One idea he introduced has always stuck with me:
"A cathedral is a bridge between Man and God. The columns rise up like bridges into the sky, to cast our gaze upwards to beauty, art & the unachievable perfection of Heaven."
The walls below are minimally adorned, the ceiling elaborate and ornate... to make us cast our eyes up.
The separation of sacred & perfect from human & mundane speaks to the beliefs of the people who created these buildings and their unconventional, even impractical designs.
They were building bridges to Heaven, a place for gods to reside.
The same principles work with ancient Roman or pagan temples designs. The columns represent literal bridges, but the roof must be forever beyond human reach.

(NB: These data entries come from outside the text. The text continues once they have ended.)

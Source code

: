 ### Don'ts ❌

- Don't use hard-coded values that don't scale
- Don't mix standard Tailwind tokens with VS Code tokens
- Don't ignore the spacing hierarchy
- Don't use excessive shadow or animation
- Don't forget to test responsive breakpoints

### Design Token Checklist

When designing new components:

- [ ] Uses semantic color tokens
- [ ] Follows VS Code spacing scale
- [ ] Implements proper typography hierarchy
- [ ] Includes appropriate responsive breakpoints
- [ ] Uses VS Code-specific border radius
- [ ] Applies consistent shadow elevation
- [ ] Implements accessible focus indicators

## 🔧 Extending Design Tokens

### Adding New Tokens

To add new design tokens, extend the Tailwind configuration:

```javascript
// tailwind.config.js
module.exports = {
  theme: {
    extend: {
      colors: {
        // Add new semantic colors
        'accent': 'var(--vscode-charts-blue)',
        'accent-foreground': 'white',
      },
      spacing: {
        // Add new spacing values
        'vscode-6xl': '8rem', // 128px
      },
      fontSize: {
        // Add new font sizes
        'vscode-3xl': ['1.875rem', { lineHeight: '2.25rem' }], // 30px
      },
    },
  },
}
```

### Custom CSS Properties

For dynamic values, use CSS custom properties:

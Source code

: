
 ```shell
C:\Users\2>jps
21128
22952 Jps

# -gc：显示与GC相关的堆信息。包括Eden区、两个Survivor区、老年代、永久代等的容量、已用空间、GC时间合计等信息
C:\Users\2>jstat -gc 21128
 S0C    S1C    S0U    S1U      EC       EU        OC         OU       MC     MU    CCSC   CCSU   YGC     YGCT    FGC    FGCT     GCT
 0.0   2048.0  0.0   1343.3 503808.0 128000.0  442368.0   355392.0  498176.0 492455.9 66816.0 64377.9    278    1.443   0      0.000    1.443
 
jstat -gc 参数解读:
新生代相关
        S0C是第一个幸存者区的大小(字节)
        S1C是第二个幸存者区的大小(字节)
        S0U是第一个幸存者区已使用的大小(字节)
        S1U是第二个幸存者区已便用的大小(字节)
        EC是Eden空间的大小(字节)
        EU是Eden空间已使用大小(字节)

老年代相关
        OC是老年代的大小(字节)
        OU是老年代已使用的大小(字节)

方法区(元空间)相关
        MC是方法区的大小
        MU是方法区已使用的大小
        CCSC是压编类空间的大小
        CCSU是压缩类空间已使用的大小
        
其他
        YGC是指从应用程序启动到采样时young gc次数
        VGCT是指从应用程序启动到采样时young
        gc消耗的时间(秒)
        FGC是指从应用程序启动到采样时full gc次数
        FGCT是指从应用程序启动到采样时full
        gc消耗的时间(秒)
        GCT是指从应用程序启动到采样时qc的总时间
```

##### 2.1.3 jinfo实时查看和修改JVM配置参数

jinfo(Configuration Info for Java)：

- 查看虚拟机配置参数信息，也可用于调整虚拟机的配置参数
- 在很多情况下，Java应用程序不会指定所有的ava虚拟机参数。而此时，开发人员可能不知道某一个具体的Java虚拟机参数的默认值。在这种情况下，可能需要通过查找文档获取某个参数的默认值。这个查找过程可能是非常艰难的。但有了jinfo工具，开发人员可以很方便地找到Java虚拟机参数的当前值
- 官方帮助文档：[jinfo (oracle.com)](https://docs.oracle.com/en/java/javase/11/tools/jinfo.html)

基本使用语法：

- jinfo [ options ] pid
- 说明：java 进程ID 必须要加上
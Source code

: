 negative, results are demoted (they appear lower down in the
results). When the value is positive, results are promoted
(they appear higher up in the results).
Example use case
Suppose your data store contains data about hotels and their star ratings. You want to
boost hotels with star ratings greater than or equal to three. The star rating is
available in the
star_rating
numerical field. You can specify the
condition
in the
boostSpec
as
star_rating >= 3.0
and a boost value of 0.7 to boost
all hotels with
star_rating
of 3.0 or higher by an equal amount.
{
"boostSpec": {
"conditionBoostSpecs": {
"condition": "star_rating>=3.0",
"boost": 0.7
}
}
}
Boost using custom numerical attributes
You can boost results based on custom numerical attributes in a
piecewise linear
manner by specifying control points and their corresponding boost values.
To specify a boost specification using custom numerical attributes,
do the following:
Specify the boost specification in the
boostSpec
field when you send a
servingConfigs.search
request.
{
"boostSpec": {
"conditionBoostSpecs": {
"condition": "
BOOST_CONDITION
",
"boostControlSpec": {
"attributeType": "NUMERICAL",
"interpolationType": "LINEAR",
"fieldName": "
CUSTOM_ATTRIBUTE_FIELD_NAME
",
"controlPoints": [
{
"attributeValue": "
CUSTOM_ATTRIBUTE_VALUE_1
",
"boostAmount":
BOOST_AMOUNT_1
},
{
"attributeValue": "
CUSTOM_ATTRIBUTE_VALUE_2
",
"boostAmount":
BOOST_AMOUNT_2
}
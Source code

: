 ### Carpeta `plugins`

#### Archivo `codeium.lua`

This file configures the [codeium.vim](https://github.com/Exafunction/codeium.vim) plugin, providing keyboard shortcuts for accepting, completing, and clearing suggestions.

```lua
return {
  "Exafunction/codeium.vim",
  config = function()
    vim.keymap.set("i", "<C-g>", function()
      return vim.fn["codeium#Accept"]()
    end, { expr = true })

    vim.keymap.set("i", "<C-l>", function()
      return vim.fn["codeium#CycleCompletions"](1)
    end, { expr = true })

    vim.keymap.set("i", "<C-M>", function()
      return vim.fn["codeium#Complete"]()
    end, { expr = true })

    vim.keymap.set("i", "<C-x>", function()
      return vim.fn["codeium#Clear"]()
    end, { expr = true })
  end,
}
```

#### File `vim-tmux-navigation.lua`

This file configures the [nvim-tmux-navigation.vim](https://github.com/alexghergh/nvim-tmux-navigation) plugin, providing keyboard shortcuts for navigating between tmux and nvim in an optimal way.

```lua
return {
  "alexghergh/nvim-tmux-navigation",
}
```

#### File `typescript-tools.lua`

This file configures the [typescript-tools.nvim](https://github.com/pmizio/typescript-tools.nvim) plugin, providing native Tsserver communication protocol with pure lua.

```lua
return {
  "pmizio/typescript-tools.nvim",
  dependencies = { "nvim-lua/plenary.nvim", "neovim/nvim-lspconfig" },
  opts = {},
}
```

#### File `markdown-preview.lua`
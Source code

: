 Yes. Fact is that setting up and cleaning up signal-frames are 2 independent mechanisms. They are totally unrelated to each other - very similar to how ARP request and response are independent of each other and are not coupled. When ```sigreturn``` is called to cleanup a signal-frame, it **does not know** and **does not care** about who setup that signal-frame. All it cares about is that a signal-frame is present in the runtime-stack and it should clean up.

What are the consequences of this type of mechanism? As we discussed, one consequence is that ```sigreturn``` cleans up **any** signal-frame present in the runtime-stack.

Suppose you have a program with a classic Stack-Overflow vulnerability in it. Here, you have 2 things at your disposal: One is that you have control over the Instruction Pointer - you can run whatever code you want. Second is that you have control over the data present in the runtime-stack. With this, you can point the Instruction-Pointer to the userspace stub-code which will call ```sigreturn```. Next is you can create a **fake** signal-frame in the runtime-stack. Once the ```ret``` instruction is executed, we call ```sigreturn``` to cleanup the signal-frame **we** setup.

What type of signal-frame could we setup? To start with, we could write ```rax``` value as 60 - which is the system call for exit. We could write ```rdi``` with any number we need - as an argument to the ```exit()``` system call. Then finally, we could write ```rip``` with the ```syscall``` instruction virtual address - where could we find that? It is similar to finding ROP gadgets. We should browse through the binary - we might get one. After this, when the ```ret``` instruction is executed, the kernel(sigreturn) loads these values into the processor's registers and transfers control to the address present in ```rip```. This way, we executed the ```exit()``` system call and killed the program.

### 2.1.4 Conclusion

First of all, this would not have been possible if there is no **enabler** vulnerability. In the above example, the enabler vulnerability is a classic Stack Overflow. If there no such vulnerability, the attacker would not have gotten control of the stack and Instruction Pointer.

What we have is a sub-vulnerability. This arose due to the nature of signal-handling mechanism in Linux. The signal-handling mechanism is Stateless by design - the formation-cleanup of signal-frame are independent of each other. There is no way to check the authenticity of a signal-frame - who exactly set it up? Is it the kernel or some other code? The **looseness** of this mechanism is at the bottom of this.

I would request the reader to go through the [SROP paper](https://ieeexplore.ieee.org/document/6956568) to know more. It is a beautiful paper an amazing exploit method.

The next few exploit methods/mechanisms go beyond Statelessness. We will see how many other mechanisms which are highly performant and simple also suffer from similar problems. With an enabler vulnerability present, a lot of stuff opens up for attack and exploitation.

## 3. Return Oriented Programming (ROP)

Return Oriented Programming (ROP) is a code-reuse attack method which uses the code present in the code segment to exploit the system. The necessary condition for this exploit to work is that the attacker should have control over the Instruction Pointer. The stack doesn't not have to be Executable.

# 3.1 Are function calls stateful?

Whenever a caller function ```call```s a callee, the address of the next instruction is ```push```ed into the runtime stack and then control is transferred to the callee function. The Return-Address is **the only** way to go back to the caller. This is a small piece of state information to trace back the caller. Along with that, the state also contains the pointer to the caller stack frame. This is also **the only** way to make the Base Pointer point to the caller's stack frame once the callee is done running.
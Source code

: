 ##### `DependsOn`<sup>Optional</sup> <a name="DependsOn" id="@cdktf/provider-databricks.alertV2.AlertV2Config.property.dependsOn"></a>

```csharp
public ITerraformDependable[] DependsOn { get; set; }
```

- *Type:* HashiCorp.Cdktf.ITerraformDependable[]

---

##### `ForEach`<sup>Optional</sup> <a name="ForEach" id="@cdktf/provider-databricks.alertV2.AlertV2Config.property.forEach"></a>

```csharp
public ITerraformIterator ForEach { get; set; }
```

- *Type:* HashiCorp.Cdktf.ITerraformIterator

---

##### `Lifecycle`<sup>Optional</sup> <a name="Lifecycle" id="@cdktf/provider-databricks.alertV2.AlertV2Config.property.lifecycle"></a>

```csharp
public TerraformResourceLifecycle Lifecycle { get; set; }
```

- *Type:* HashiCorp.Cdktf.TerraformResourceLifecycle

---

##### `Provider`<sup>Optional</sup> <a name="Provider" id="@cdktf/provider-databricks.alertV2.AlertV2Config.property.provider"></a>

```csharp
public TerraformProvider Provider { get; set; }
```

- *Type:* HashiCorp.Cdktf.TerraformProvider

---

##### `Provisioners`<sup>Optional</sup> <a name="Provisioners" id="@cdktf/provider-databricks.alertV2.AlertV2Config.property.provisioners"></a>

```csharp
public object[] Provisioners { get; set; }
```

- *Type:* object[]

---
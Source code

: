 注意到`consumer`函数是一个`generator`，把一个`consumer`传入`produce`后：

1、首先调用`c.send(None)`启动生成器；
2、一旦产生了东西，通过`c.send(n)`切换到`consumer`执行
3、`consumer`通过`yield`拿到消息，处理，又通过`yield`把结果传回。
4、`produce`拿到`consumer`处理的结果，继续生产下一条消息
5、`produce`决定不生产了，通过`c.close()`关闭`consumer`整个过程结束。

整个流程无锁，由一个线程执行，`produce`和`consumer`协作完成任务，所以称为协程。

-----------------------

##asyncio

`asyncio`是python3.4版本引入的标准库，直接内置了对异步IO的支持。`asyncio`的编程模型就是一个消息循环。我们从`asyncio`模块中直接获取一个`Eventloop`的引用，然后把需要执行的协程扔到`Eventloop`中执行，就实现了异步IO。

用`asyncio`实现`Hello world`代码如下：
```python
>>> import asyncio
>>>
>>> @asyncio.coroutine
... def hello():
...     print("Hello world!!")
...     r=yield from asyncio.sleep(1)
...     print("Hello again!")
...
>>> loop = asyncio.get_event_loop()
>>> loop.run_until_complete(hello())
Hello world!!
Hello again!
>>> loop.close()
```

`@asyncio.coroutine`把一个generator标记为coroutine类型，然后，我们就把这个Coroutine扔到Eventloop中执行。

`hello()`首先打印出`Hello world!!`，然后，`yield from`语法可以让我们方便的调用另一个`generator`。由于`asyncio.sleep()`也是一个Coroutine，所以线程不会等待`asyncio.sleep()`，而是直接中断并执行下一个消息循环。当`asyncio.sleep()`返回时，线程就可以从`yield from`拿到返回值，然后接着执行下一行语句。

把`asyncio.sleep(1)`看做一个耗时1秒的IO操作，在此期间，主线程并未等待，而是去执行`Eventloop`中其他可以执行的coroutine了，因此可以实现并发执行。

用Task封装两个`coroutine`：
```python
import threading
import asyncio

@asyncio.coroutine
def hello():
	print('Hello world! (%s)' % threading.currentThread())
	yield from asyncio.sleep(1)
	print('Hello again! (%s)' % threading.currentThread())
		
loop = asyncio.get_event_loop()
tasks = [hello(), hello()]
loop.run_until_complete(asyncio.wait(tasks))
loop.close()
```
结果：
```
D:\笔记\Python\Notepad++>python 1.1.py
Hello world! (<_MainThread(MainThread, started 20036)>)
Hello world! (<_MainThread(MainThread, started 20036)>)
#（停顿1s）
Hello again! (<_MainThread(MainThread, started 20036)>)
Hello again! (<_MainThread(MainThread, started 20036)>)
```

The Pantheon in Rome has a literal gate or oculus that looks like a portal into the sky, with a beam shining down on the poor mortals who toil underneath the dome of the heavens.
When people visit Muir Woods, or any of the other redwood forest preserves, I think it's common to describe them as a cathedral to nature... and that captures what I learned in the Cathedral of Santa Maria del Fiore: gods reside at the ends of those arboreal bridges to heaven.
Fascinating to me how themes like Jack & the Beanstalk, Muir Woods, the Pyramids of Giza, Tuscan Cathedrals & Roman temples all share a common perceptual cue: we look up to the unachievable, the otherworldly, the beautiful.
A bridge we can't cross in this world.